_Records to process_.
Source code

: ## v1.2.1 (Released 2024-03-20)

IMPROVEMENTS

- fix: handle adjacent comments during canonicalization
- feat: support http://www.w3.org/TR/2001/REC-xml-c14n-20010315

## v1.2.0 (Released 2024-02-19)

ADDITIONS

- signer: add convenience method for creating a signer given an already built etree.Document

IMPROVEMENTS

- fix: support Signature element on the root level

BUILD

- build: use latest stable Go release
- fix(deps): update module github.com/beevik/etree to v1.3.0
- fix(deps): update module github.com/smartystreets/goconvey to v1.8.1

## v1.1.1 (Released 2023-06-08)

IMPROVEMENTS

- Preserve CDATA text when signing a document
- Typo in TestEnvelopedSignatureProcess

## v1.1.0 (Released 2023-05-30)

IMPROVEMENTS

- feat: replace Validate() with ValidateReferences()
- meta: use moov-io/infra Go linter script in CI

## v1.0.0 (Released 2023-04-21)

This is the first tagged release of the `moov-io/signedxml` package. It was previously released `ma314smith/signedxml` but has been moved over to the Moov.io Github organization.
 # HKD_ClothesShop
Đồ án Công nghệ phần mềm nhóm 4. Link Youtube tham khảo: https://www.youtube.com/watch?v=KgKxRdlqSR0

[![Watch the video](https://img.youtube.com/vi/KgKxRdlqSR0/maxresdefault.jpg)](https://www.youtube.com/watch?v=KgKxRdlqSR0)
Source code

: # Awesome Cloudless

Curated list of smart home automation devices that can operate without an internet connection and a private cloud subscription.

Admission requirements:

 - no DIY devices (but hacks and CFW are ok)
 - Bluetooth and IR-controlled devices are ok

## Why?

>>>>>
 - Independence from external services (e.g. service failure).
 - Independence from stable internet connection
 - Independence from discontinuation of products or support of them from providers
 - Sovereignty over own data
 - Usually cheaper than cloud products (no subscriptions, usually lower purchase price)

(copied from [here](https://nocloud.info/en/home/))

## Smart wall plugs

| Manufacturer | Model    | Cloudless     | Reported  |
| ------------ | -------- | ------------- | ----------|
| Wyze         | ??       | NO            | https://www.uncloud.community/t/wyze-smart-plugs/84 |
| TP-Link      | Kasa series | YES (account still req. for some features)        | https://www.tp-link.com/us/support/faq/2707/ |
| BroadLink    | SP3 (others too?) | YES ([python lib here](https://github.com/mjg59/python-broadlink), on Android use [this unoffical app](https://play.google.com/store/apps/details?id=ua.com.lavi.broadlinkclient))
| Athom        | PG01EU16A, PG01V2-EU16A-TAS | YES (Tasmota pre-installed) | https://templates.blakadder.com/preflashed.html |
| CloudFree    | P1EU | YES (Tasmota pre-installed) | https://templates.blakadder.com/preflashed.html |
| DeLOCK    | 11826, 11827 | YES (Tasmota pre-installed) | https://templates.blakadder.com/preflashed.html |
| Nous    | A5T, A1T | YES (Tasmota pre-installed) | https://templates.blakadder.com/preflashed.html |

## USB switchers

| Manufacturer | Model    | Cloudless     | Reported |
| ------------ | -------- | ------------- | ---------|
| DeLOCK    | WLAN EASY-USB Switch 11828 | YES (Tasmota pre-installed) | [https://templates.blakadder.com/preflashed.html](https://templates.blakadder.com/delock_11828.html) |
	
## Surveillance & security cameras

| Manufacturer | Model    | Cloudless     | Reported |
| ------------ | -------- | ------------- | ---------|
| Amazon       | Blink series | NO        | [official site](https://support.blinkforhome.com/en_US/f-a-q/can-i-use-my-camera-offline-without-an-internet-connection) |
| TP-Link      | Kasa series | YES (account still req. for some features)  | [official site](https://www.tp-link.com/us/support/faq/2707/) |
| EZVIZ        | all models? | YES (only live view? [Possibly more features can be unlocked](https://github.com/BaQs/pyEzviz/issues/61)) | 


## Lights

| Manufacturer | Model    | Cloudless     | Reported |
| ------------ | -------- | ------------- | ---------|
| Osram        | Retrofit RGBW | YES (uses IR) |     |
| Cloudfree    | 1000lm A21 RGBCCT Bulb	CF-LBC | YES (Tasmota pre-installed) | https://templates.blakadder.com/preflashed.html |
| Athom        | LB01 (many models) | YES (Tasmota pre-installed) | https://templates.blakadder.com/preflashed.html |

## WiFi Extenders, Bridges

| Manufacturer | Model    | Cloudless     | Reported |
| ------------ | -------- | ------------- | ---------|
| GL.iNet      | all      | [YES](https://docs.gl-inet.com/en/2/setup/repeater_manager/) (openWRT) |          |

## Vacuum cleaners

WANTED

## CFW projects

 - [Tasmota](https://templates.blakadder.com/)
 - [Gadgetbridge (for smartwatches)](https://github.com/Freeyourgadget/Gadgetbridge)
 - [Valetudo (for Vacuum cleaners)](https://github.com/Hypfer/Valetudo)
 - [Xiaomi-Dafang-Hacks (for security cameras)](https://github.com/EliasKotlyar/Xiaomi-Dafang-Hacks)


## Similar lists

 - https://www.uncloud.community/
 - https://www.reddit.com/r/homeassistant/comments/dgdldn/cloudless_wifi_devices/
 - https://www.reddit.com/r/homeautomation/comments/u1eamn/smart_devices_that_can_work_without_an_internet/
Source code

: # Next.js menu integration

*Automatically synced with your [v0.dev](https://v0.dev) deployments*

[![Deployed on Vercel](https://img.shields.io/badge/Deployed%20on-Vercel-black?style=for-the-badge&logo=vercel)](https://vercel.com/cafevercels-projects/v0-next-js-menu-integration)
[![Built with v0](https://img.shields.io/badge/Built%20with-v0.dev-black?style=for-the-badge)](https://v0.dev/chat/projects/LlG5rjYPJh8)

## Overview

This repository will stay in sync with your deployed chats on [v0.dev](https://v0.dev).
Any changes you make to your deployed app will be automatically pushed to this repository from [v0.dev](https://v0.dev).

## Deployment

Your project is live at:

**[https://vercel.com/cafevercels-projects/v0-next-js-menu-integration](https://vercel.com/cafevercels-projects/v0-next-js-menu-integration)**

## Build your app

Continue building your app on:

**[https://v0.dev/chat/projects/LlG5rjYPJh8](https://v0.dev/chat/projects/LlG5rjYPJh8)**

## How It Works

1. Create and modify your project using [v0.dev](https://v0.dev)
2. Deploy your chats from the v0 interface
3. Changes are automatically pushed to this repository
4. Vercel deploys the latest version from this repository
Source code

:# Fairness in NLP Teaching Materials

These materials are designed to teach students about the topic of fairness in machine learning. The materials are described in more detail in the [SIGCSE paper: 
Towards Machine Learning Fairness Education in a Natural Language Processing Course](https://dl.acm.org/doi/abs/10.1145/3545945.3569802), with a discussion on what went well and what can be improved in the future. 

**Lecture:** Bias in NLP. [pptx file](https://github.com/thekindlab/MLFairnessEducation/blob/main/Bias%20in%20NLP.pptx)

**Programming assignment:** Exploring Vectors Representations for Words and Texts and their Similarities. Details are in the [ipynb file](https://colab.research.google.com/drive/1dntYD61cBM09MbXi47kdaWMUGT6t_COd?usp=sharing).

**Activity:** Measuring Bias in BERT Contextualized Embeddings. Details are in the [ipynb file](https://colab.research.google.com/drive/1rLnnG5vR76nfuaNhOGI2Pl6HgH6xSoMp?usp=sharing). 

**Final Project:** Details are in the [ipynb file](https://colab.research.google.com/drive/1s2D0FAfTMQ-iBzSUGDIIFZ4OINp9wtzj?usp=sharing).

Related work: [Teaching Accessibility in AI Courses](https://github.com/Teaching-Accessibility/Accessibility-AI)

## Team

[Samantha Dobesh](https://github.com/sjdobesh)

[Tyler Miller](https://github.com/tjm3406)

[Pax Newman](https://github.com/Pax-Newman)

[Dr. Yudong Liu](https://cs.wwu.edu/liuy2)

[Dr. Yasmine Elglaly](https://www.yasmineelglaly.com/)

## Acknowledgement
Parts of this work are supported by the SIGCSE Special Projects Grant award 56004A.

_Your objective_. Could you write out exactly the lines above, starting at the first one and ending with the line that has "# HKD_ClothesShop"?

_Worked solution_.
Source code

: ## v1.2.1 (Released 2024-03-20)

IMPROVEMENTS

- fix: handle adjacent comments during canonicalization
- feat: support http://www.w3.org/TR/2001/REC-xml-c14n-20010315

## v1.2.0 (Released 2024-02-19)

ADDITIONS

- signer: add convenience method for creating a signer given an already built etree.Document

IMPROVEMENTS

- fix: support Signature element on the root level

BUILD

- build: use latest stable Go release
- fix(deps): update module github.com/beevik/etree to v1.3.0
- fix(deps): update module github.com/smartystreets/goconvey to v1.8.1

## v1.1.1 (Released 2023-06-08)

IMPROVEMENTS

- Preserve CDATA text when signing a document
- Typo in TestEnvelopedSignatureProcess

## v1.1.0 (Released 2023-05-30)

IMPROVEMENTS

- feat: replace Validate() with ValidateReferences()
- meta: use moov-io/infra Go linter script in CI

## v1.0.0 (Released 2023-04-21)

This is the first tagged release of the `moov-io/signedxml` package. It was previously released `ma314smith/signedxml` but has been moved over to the Moov.io Github organization.
 # HKD_ClothesShop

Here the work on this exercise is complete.